◆ What to work on ◆
Write out the whole listing again, exactly.

◆ Provided material ◆
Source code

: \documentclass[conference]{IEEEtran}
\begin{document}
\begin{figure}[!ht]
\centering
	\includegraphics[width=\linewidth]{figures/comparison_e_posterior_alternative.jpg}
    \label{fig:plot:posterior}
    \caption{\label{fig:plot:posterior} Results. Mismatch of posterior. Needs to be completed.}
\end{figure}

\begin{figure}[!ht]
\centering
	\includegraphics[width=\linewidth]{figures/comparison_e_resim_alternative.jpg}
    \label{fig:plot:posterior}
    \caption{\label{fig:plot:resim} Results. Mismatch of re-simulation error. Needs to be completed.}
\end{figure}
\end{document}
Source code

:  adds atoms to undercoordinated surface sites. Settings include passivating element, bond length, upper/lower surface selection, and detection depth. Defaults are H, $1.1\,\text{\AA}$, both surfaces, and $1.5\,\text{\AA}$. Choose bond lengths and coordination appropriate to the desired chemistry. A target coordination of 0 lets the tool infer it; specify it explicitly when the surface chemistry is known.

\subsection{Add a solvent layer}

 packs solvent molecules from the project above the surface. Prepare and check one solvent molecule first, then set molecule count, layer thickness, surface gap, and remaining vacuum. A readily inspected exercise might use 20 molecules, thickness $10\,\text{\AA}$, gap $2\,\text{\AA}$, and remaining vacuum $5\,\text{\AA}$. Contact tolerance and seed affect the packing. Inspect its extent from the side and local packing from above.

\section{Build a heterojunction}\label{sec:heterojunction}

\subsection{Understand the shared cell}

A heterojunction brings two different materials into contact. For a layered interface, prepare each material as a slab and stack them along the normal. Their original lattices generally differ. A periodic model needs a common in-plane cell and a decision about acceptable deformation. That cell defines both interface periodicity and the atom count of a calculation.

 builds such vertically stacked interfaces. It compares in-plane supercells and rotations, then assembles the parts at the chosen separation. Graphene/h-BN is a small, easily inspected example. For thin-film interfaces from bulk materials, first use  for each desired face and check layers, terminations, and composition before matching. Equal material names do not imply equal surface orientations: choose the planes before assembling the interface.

◆ Response to this task ◆
Source code

: \documentclass[conference]{IEEEtran}
\begin{document}
\begin{figure}[!ht]
\centering
	\includegraphics[width=\linewidth]{figures/comparison_e_posterior_alternative.jpg}
    \label{fig:plot:posterior}
    \caption{\label{fig:plot:posterior} Results. Mismatch of posterior. Needs to be completed.}
\end{figure}

\begin{figure}[!ht]
\centering
	\includegraphics[width=\linewidth]{figures/comparison_e_resim_alternative.jpg}
    \label{fig:plot:posterior}
    \caption{\label{fig:plot:resim} Results. Mismatch of re-simulation error. Needs to be completed.}
\end{figure}
\end{document}
Source code

:  adds atoms to undercoordinated surface sites. Settings include passivating element, bond length, upper/lower surface selection, and detection depth. Defaults are H, $1.1\,\text{\AA}$, both surfaces, and $1.5\,\text{\AA}$. Choose bond lengths and coordination appropriate to the desired chemistry. A target coordination of 0 lets the tool infer it; specify it explicitly when the surface chemistry is known.

\subsection{Add a solvent layer}

 packs solvent molecules from the project above the surface. Prepare and check one solvent molecule first, then set molecule count, layer thickness, surface gap, and remaining vacuum. A readily inspected exercise might use 20 molecules, thickness $10\,\text{\AA}$, gap $2\,\text{\AA}$, and remaining vacuum $5\,\text{\AA}$. Contact tolerance and seed affect the packing. Inspect its extent from the side and local packing from above.

\section{Build a heterojunction}\label{sec:heterojunction}

\subsection{Understand the shared cell}

A heterojunction brings two different materials into contact. For a layered interface, prepare each material as a slab and stack them along the normal. Their original lattices generally differ. A periodic model needs a common in-plane cell and a decision about acceptable deformation. That cell defines both interface periodicity and the atom count of a calculation.

 builds such vertically stacked interfaces. It compares in-plane supercells and rotations, then assembles the parts at the chosen separation. Graphene/h-BN is a small, easily inspected example. For thin-film interfaces from bulk materials, first use  for each desired face and check layers, terminations, and composition before matching. Equal material names do not imply equal surface orientations: choose the planes before assembling the interface.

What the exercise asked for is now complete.